2. Common questions arising, these two writ petitions have been heard together and are disposed fo by this common judgment. Heard Sri K. Srinivasa Murthy, learned Counsel for the petitioner and Sri G. Vidyasagar, learned Counsel for workmen.

Writ Petition No.3192 of 1994

Lockout was declared in the Complex from 15-2-1988 to 24-2-1988 consequently wages for the workmen were denied. The 2nd respondent-Union pursuant to the order of the Government of India, Ministry of Labour, dated 6-3-1989 got referred the dispute under Section 10(lXdX 2-A) of the Industrial Disputes Act, 1947, whether the action of the management in declaring lockout in the Complex and depriving more than 350 employees of their wages is justified and if not to what relief the workmen are entitled? The dispute having been registered as ID No.23 of 1989 was adjudicated and award passed on 4-9-1993. The 1st respondent-Industrial Tribunal found the declaration of lock out by the petitioner herein illegal and consequently directed payment of full wages to all the concerned workmen for the period from 15-2-1988 to 24-2-1988. This Award is assailed in this writ petition.

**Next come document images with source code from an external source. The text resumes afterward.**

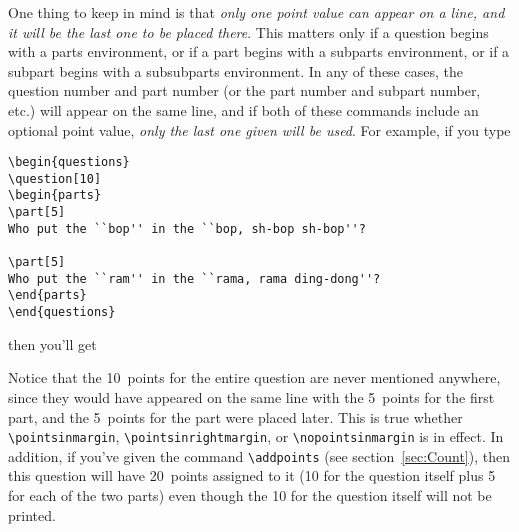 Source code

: \documentclass[12pt]{exam}
\begin{document}
One thing to keep in mind is that \emph{only one point value can
  appear on a line, and it will be the last one to be placed there}.
This matters only if a question begins with a parts environment, or if
a part begins with a subparts environment, or if a subpart begins with
a subsubparts environment.  In any of these cases, the question number
and part number (or the part number and subpart number, etc.) will
appear on the same line, and if both of these commands include an
optional point value, \emph{only the last one given will be used}.
For example, if you type
%
\begin{verbatim}
\begin{questions}
\question[10]
\begin{parts}
\part[5]
Who put the ``bop'' in the ``bop, sh-bop sh-bop''?

\part[5]
Who put the ``ram'' in the ``rama, rama ding-dong''?
\end{parts}
\end{questions}
\end{verbatim}
%
then you'll get
%
\noboxedpoints
\marginpointname{}
\begin{questions}
\question[10]
\end{questions}
%
Notice that the 10~points for the entire question are never mentioned
anywhere, since they would have appeared on the same line with the
5~points for the first part, and the 5~points for the part were placed
later.  This is true whether \verb"\pointsinmargin",
\verb"\pointsinrightmargin", or \verb"\nopointsinmargin" is in effect.
In addition, if you've given the command \verb"\addpoints" (see
section~\ref{sec:Count}), then this question will have 20~points
assigned to it (10 for the question itself plus 5 for each of the two
parts) even though the 10 for the question itself will not be printed.
\end{document}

Writ Petition No.3198 of 1994

The petitioner Company declared lockout in the Complex from 29-4-1989 to 10-5-1989. Pursuant to an application by

the 2nd respondent-Union the Government of India, Ministry of Labour, by an order dated 29/30-11-1989 referred to the 1st respondent-Industrial Tribunal a dispute under Section 10(1)(d) (2-A) of the ID Act as to whether the action of the management declaring lock out in the -Complex from 29-4-1989 to 10-5-1989 depriving more than 350 workmen of their wages is justified and if not to what relief the workmen are entitled. The dispute having been registered as ID No.15 of 1990 was adjudicated and Award passed on 4-9-1993 declaring the lockout as illegal and consequently directing payment of full wages to all the concerned workmen for the period of illegal lockout. This is the award assailed in this writ petition.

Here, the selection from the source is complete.